Perkin and Brownhill picked New Orleans for hardheaded reasons, not emotional ones. They needed the East Coast time zone to run a financial business, as well as a legal environment favorable to trading receivables (Louisiana had it—who knew?). They also wanted someplace cheap. At a start-up company, Perkin explains, “every dollar makes a difference.” New Orleans, with low taxes and inexpensive commercial and residential real estate, fit the bill. Three years on, Perkin thinks that he and Brownhill made the right call: their company, the Receivables Exchange, has grown from five local employees to 55. The partners have found that many of the talented people who left the city for better economic opportunity long before Katrina are eager to return, helping reverse the brain drain—a sign of the resurgent hope in New Orleans. And Perkin and Brownhill have discovered a benefit in the ease of persuading potential clients or vendors to come to New Orleans for a meeting: it’s a short flight from both coasts, and visitors enjoy the food and the sights.

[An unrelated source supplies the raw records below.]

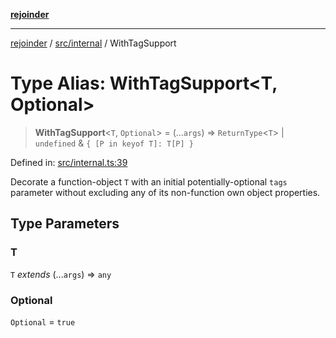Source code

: [**rejoinder**](../../../README.md)

***

[rejoinder](../../../README.md) / [src/internal](../README.md) / WithTagSupport

# Type Alias: WithTagSupport\<T, Optional\>

> **WithTagSupport**\<`T`, `Optional`\> = (...`args`) => `ReturnType`\<`T`\> \| `undefined` & `{ [P in keyof T]: T[P] }`

Defined in: [src/internal.ts:39](https://github.com/Xunnamius/rejoinder/blob/4c31d61cc2d97962fe915faa47504a4378c59057/src/internal.ts#L39)

Decorate a function-object `T` with an initial potentially-optional `tags`
parameter without excluding any of its non-function own object properties.

## Type Parameters

### T

`T` *extends* (...`args`) => `any`

### Optional

`Optional` = `true`
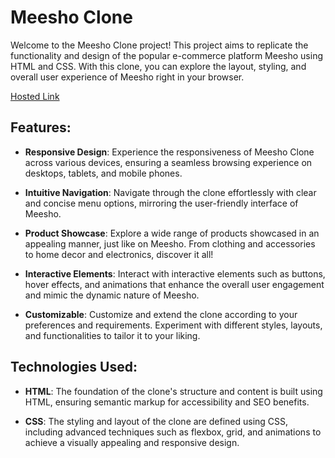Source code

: # Meesho Clone

Welcome to the Meesho Clone project! This project aims to replicate the functionality and design of the popular e-commerce platform Meesho using HTML and CSS. With this clone, you can explore the layout, styling, and overall user experience of Meesho right in your browser.

[Hosted Link](https://ganesh-patel.github.io/Team-Meesho-M/)

## Features:

- **Responsive Design**: Experience the responsiveness of Meesho Clone across various devices, ensuring a seamless browsing experience on desktops, tablets, and mobile phones.

- **Intuitive Navigation**: Navigate through the clone effortlessly with clear and concise menu options, mirroring the user-friendly interface of Meesho.

- **Product Showcase**: Explore a wide range of products showcased in an appealing manner, just like on Meesho. From clothing and accessories to home decor and electronics, discover it all!

- **Interactive Elements**: Interact with interactive elements such as buttons, hover effects, and animations that enhance the overall user engagement and mimic the dynamic nature of Meesho.

- **Customizable**: Customize and extend the clone according to your preferences and requirements. Experiment with different styles, layouts, and functionalities to tailor it to your liking.

## Technologies Used:

- **HTML**: The foundation of the clone's structure and content is built using HTML, ensuring semantic markup for accessibility and SEO benefits.

- **CSS**: The styling and layout of the clone are defined using CSS, including advanced techniques such as flexbox, grid, and animations to achieve a visually appealing and responsive design.



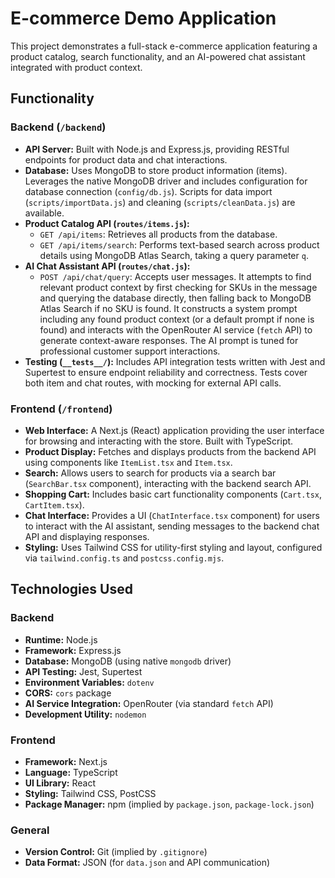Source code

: # E-commerce Demo Application

This project demonstrates a full-stack e-commerce application featuring a product catalog, search functionality, and an AI-powered chat assistant integrated with product context.

## Functionality

### Backend (`/backend`)

*   **API Server:** Built with Node.js and Express.js, providing RESTful endpoints for product data and chat interactions.
*   **Database:** Uses MongoDB to store product information (items). Leverages the native MongoDB driver and includes configuration for database connection (`config/db.js`). Scripts for data import (`scripts/importData.js`) and cleaning (`scripts/cleanData.js`) are available.
*   **Product Catalog API (`routes/items.js`):**
    *   `GET /api/items`: Retrieves all products from the database.
    *   `GET /api/items/search`: Performs text-based search across product details using MongoDB Atlas Search, taking a query parameter `q`.
*   **AI Chat Assistant API (`routes/chat.js`):**
    *   `POST /api/chat/query`: Accepts user messages. It attempts to find relevant product context by first checking for SKUs in the message and querying the database directly, then falling back to MongoDB Atlas Search if no SKU is found. It constructs a system prompt including any found product context (or a default prompt if none is found) and interacts with the OpenRouter AI service (`fetch` API) to generate context-aware responses. The AI prompt is tuned for professional customer support interactions.
*   **Testing (`__tests__/`):** Includes API integration tests written with Jest and Supertest to ensure endpoint reliability and correctness. Tests cover both item and chat routes, with mocking for external API calls.

### Frontend (`/frontend`)

*   **Web Interface:** A Next.js (React) application providing the user interface for browsing and interacting with the store. Built with TypeScript.
*   **Product Display:** Fetches and displays products from the backend API using components like `ItemList.tsx` and `Item.tsx`.
*   **Search:** Allows users to search for products via a search bar (`SearchBar.tsx` component), interacting with the backend search API.
*   **Shopping Cart:** Includes basic cart functionality components (`Cart.tsx`, `CartItem.tsx`).
*   **Chat Interface:** Provides a UI (`ChatInterface.tsx` component) for users to interact with the AI assistant, sending messages to the backend chat API and displaying responses.
*   **Styling:** Uses Tailwind CSS for utility-first styling and layout, configured via `tailwind.config.ts` and `postcss.config.mjs`.

## Technologies Used

### Backend

*   **Runtime:** Node.js
*   **Framework:** Express.js
*   **Database:** MongoDB (using native `mongodb` driver)
*   **API Testing:** Jest, Supertest
*   **Environment Variables:** `dotenv`
*   **CORS:** `cors` package
*   **AI Service Integration:** OpenRouter (via standard `fetch` API)
*   **Development Utility:** `nodemon`

### Frontend

*   **Framework:** Next.js
*   **Language:** TypeScript
*   **UI Library:** React
*   **Styling:** Tailwind CSS, PostCSS
*   **Package Manager:** npm (implied by `package.json`, `package-lock.json`)

### General

*   **Version Control:** Git (implied by `.gitignore`)
*   **Data Format:** JSON (for `data.json` and API communication)
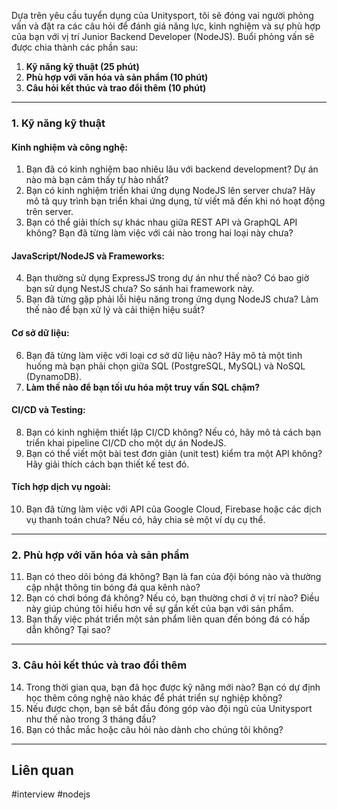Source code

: 
Dựa trên yêu cầu tuyển dụng của Unitysport, tôi sẽ đóng vai người phỏng vấn và đặt ra các câu hỏi để đánh giá năng lực, kinh nghiệm và sự phù hợp của bạn với vị trí Junior Backend Developer (NodeJS). Buổi phỏng vấn sẽ được chia thành các phần sau:

1. **Kỹ năng kỹ thuật (25 phút)**
2. **Phù hợp với văn hóa và sản phẩm (10 phút)**
3. **Câu hỏi kết thúc và trao đổi thêm (10 phút)**

---

### **1. Kỹ năng kỹ thuật**

#### **Kinh nghiệm và công nghệ:**

1. Bạn đã có kinh nghiệm bao nhiêu lâu với backend development? Dự án nào mà bạn cảm thấy tự hào nhất?
2. Bạn có kinh nghiệm triển khai ứng dụng NodeJS lên server chưa? Hãy mô tả quy trình bạn triển khai ứng dụng, từ viết mã đến khi nó hoạt động trên server.
3. Bạn có thể giải thích sự khác nhau giữa REST API và GraphQL API không? Bạn đã từng làm việc với cái nào trong hai loại này chưa?

#### **JavaScript/NodeJS và Frameworks:**

4. Bạn thường sử dụng ExpressJS trong dự án như thế nào? Có bao giờ bạn sử dụng NestJS chưa? So sánh hai framework này.
5. Bạn đã từng gặp phải lỗi hiệu năng trong ứng dụng NodeJS chưa? Làm thế nào để bạn xử lý và cải thiện hiệu suất?

#### **Cơ sở dữ liệu:**

6. Bạn đã từng làm việc với loại cơ sở dữ liệu nào? Hãy mô tả một tình huống mà bạn phải chọn giữa SQL (PostgreSQL, MySQL) và NoSQL (DynamoDB).
7. **Làm thế nào để bạn tối ưu hóa một truy vấn SQL chậm?**

#### **CI/CD và Testing:**

8. Bạn có kinh nghiệm thiết lập CI/CD không? Nếu có, hãy mô tả cách bạn triển khai pipeline CI/CD cho một dự án NodeJS.
9. Bạn có thể viết một bài test đơn giản (unit test) kiểm tra một API không? Hãy giải thích cách bạn thiết kế test đó.

#### **Tích hợp dịch vụ ngoài:**

10. Bạn đã từng làm việc với API của Google Cloud, Firebase hoặc các dịch vụ thanh toán chưa? Nếu có, hãy chia sẻ một ví dụ cụ thể.

---

### **2. Phù hợp với văn hóa và sản phẩm**

11. Bạn có theo dõi bóng đá không? Bạn là fan của đội bóng nào và thường cập nhật thông tin bóng đá qua kênh nào?
12. Bạn có chơi bóng đá không? Nếu có, bạn thường chơi ở vị trí nào? Điều này giúp chúng tôi hiểu hơn về sự gắn kết của bạn với sản phẩm.
13. Bạn thấy việc phát triển một sản phẩm liên quan đến bóng đá có hấp dẫn không? Tại sao?

---

### **3. Câu hỏi kết thúc và trao đổi thêm**

14. Trong thời gian qua, bạn đã học được kỹ năng mới nào? Bạn có dự định học thêm công nghệ nào khác để phát triển sự nghiệp không?
15. Nếu được chọn, bạn sẽ bắt đầu đóng góp vào đội ngũ của Unitysport như thế nào trong 3 tháng đầu?
16. Bạn có thắc mắc hoặc câu hỏi nào dành cho chúng tôi không?



---
## Liên quan


#interview #nodejs 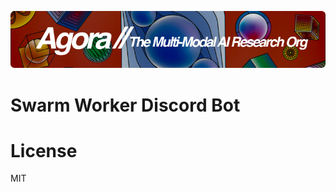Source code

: [![Multi-Modality](agorabanner.png)](https://discord.gg/qUtxnK2NMf)

# Swarm Worker Discord Bot




# License
MIT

Gelinas doesn’t mention that the state of Louisiana is contributing to the educational revival by providing private-school sholarships for well over 1,000 Orleans Parish students, which is a precursor to what will hopefully become a much expanded school choice program. One item we can add to the entrepreneurial revival is an anecdote we picked up from a startup operator in the city shortly following Ray Nagin’s re-election. That entrepreneur said he’d voted for Nagin over Mitch Landrieu for reasons you wouldn’t expect.

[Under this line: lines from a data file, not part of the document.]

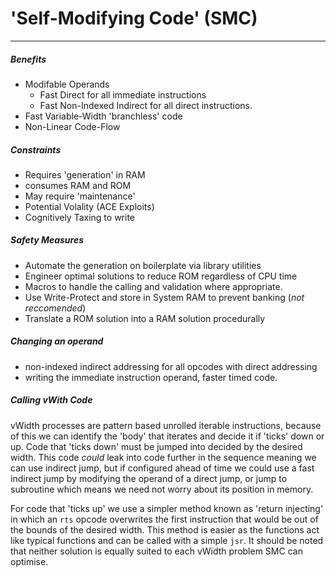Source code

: # 'Self-Modifying Code' (SMC)
***
##### Benefits
- Modifable Operands
  - Fast Direct for all immediate instructions
  - Fast Non-Indexed Indirect for all direct instructions.
- Fast Variable-Width 'branchless' code
- Non-Linear Code-Flow

##### Constraints
- Requires 'generation' in RAM
- consumes RAM and ROM
- May require 'maintenance'
- Potential Volality (ACE Exploits)
- Cognitively Taxing to write

##### Safety Measures
- Automate the generation on boilerplate via library utilities
- Engineer optimal solutions to reduce ROM regardless of CPU time
- Macros to handle the calling and validation where appropriate.
- Use Write-Protect and store in System RAM to prevent banking (*not reccomended*)
- Translate a ROM solution into a RAM solution procedurally

##### Changing an operand
- non-indexed indirect addressing for all opcodes with direct addressing
- writing the immediate instruction operand, faster timed code.

##### Calling vWith Code
vWidth processes are pattern based unrolled iterable instructions, because of this we can identify the 'body' that iterates and decide it if 'ticks' down or up. Code that 'ticks down' must be jumped into decided by the desired width. This code *could* leak into code further in the sequence meaning we can use indirect jump, but if configured ahead of time we could use a fast indirect jump by modifying the operand of a direct jump, or jump to subroutine which means we need not worry about its position in memory.

For code that 'ticks up' we use a simpler method known as 'return injecting' in which an `rts` opcode overwrites the first instruction that would be out of the bounds of the desired width. This method is easier as the functions act like typical functions and can be called with a simple `jsr`. It should be noted that neither solution is equally suited to each vWidth problem SMC can optimise.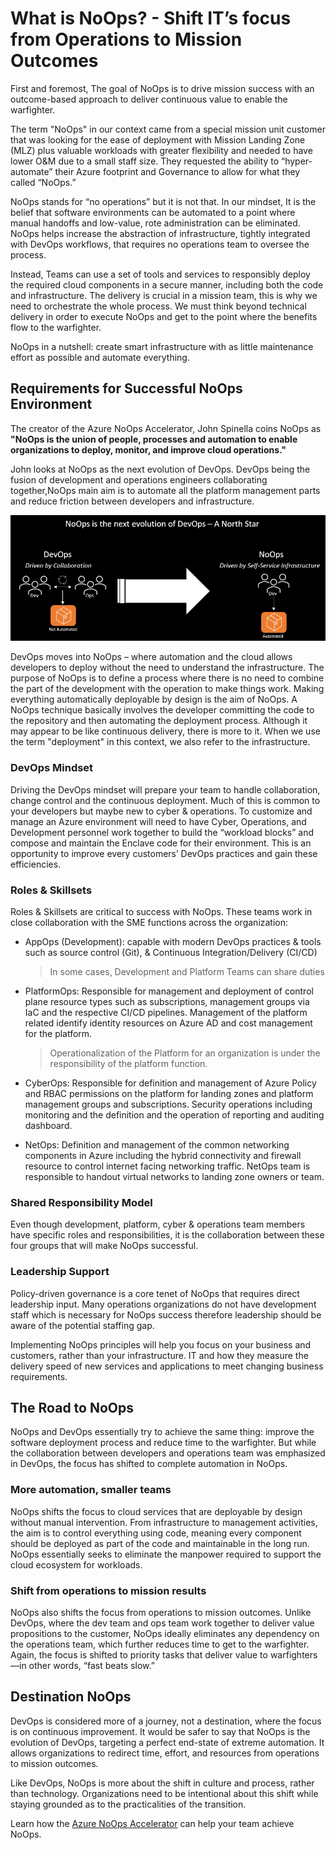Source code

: # What is NoOps? - Shift IT’s focus from Operations to Mission Outcomes

First and foremost, The goal of NoOps is to drive mission success with an outcome-based approach to deliver continuous value to enable the warfighter.

The term "NoOps" in our context came from a special mission unit customer that was looking for the ease of deployment with Mission Landing Zone (MLZ) plus valuable workloads with greater flexibility and needed to have lower O&M due to a small staff size. They requested the ability to “hyper-automate” their Azure footprint and Governance to allow for what they called “NoOps.”

NoOps stands for “no operations” but it is not that. In our mindset, It is the belief that software environments can be automated to a point where manual handoffs and low-value, rote administration can be eliminated. NoOps helps increase the abstraction of infrastructure, tightly integrated with DevOps workflows, that requires no operations team to oversee the process.

Instead, Teams can use a set of tools and services to responsibly deploy the required cloud components in a secure manner, including both the code and infrastructure. The delivery is crucial in a mission team, this is why we need to orchestrate the whole process. We must think beyond technical delivery in order to execute NoOps and get to the point where the benefits flow to the warfighter.

NoOps in a nutshell: create smart infrastructure with as little maintenance effort as possible and automate everything.

## Requirements for Successful NoOps Environment

The creator of the Azure NoOps Accelerator, John Spinella coins NoOps as **"NoOps is the union of people, processes and automation to enable organizations to deploy, monitor, and improve cloud operations."**

John looks at NoOps as the next evolution of DevOps. DevOps being the fusion of development and operations engineers collaborating together,NoOps main aim is to automate all the platform management parts and reduce friction between developers and infrastructure.

![DevOps-NoOps](./media/devops-noops.png)

DevOps moves into NoOps – where automation and the cloud allows developers to deploy without the need to understand the infrastructure. The purpose of NoOps is to define a process where there is no need to combine the part of the development with the operation to make things work. Making everything automatically deployable by design is the aim of NoOps. A NoOps technique basically involves the developer committing the code to the repository and then automating the deployment process. Although it may appear to be like continuous delivery, there is more to it. When we use the term "deployment" in this context, we also refer to the infrastructure.

### DevOps Mindset

Driving the DevOps mindset will prepare your team to handle collaboration, change control and the continuous deployment. Much of this is common to your developers but maybe new to cyber & operations. To customize and manage an Azure environment will need to have Cyber, Operations, and Development personnel work together to build the “workload blocks” and compose and maintain the Enclave code for their environment. This is an opportunity to improve every customers’ DevOps practices and gain these efficiencies.

### Roles & Skillsets

Roles & Skillsets are critical to success with NoOps. These teams work in close collaboration with the SME functions across the organization:

- AppOps (Development): capable with modern DevOps practices & tools such as source control (Git), & Continuous Integration/Delivery (CI/CD)

    > In some cases, Development and Platform Teams can share duties

- PlatformOps: Responsible for management and deployment of control plane resource types such as subscriptions, management groups via IaC and the respective CI/CD pipelines. Management of the platform related identify identity resources on Azure AD and cost management for the platform.

     > Operationalization of the Platform for an organization is under the responsibility of the platform function.

- CyberOps: Responsible for definition and management of Azure Policy and RBAC permissions on the platform for landing zones and platform management groups and subscriptions. Security operations including monitoring and the definition and the operation of reporting and auditing dashboard.

- NetOps: Definition and management of the common networking components in Azure including the hybrid connectivity and firewall resource to control internet facing networking traffic. NetOps team is responsible to handout virtual networks to landing zone owners or team.

### Shared Responsibility Model

Even though development, platform, cyber & operations team members have specific roles and responsibilities, it is the collaboration between these four groups that will make NoOps successful.

### Leadership Support

Policy-driven governance is a core tenet of NoOps that requires direct leadership input. Many operations organizations do not have development staff which is necessary for NoOps success therefore leadership should be aware of the potential staffing gap.

Implementing NoOps principles will help you focus on your business and customers, rather than your infrastructure. IT and how they measure the delivery speed of new services and applications to meet changing business requirements.

## The Road to NoOps

NoOps and DevOps essentially try to achieve the same thing: improve the software deployment process and reduce time to the warfighter. But while the collaboration between developers and operations team was emphasized in DevOps, the focus has shifted to complete automation in NoOps.

### More automation, smaller teams

NoOps shifts the focus to cloud services that are deployable by design without manual intervention. From infrastructure to management activities, the aim is to control everything using code, meaning every component should be deployed as part of the code and maintainable in the long run. NoOps essentially seeks to eliminate the manpower required to support the cloud ecosystem for workloads.

### Shift from operations to mission results

NoOps also shifts the focus from operations to mission outcomes. Unlike DevOps, where the dev team and ops team work together to deliver value propositions to the customer, NoOps ideally eliminates any dependency on the operations team, which further reduces time to get to the warfighter. Again, the focus is shifted to priority tasks that deliver value to warfighters—in other words, “fast beats slow.”

## Destination NoOps

DevOps is considered more of a journey, not a destination, where the focus is on continuous improvement. It would be safer to say that NoOps is the evolution of DevOps, targeting a perfect end-state of extreme automation. It allows organizations to redirect time, effort, and resources from operations to mission outcomes.

Like DevOps, NoOps is more about the shift in culture and process, rather than technology. Organizations need to be intentional about this shift while staying grounded as to the practicalities of the transition.

Learn how the [Azure NoOps Accelerator](blank.md) can help your team achieve NoOps.
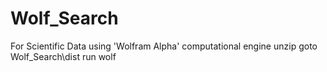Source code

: # Wolf_Search
For Scientific Data using 'Wolfram Alpha' computational engine
unzip
goto Wolf_Search\dist run wolf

“I love Nagin,” he said. “He’s a terrible mayor. He’s incompetent as hell. But because he can’t get anything done, he generally has no choice but to leave people like me alone. And because of that I’m free from bureaucrats sticking their noses and fingers into my business. I can focus on doing my job. Somebody who’s more effective probably makes my life more difficult.”
Whether Landrieu will reinvigorate the city’s bureaucracy to impinge upon legitimate business or just improve on the things Nagin did a horrible job with is still unknown. But Gelinas’ point does stand that New Orleans is no longer a city whose residents will stand for failed government such as Landrieu’s predecessors offered.

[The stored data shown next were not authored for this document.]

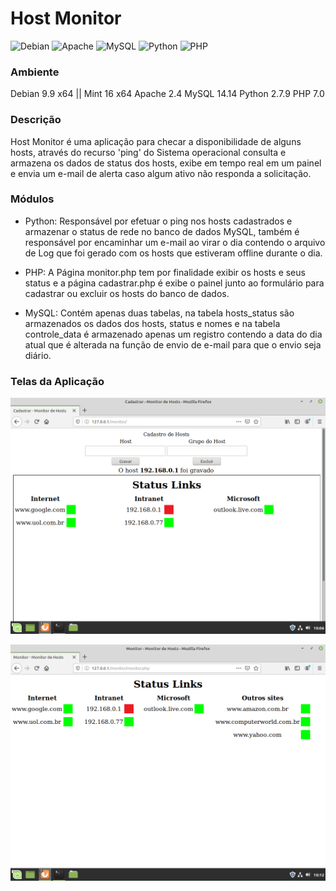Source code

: # Host Monitor

<img alt="Debian" src="https://img.shields.io/badge/Debian-D70A53?style=for-the-badge&logo=debian&logoColor=white" /> <img alt="Apache" src="https://img.shields.io/badge/apache-%23D42029.svg?&style=for-the-badge&logo=apache&logoColor=white"/> <img alt="MySQL" src="https://img.shields.io/badge/mysql-%2300f.svg?&style=for-the-badge&logo=mysql&logoColor=white"/> <img alt="Python" src="https://img.shields.io/badge/python-%2314354C.svg?&style=for-the-badge&logo=python&logoColor=white"/> <img alt="PHP" src="https://img.shields.io/badge/php-%23777BB4.svg?&style=for-the-badge&logo=php&logoColor=white"/>

### Ambiente
Debian 9.9 x64 || Mint 16 x64
Apache 2.4
MySQL 14.14
Python 2.7.9
PHP 7.0


### Descrição 
Host Monitor é uma aplicação para checar a disponibilidade de alguns hosts, através do recurso 'ping' do Sistema operacional consulta e armazena os dados de status dos hosts, exibe em tempo real em um painel e envia um e-mail de alerta caso algum ativo não responda a solicitação.

### Módulos
* Python: Responsável por efetuar o ping nos hosts cadastrados e armazenar o status de rede no banco de dados MySQL, também é responsável por encaminhar um e-mail ao virar o dia contendo o arquivo de Log que foi gerado com os hosts que estiveram offline durante o dia.

* PHP: A Página monitor.php tem por finalidade exibir os hosts e seus status e a página cadastrar.php é exibe o painel junto ao formulário para cadastrar ou excluir os hosts do banco de dados.

* MySQL: Contém apenas duas tabelas, na tabela hosts_status são armazenados os dados dos hosts, status e nomes e na tabela controle_data é armazenado apenas um registro contendo a data do dia atual que é alterada na função de envio de e-mail para que o envio seja diário.

### Telas da Aplicação

![Tela de Cadastro](https://github.com/henriqueritter/host_monitor/blob/master/print_tela_cadastro.png)

![Painel dos hosts](https://github.com/henriqueritter/host_monitor/blob/master/print_tela_monitor.png)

New Orleans could still fail, of course. The city has yet to prove that it has the political fortitude to drive down crime and keep it low. Social problems, including young single motherhood, still pervade whole neighborhoods. Complacency and voter apathy could return. The infrastructure that the feds are building could remain unfinished. The newcomers could give up—just as previous New Orleanians, both native and transplanted, reluctantly gave up on the city before Katrina.
But for now, New Orleans has something that it hasn’t had in decades: optimism. That’s an asset that the whole country could use a dose of.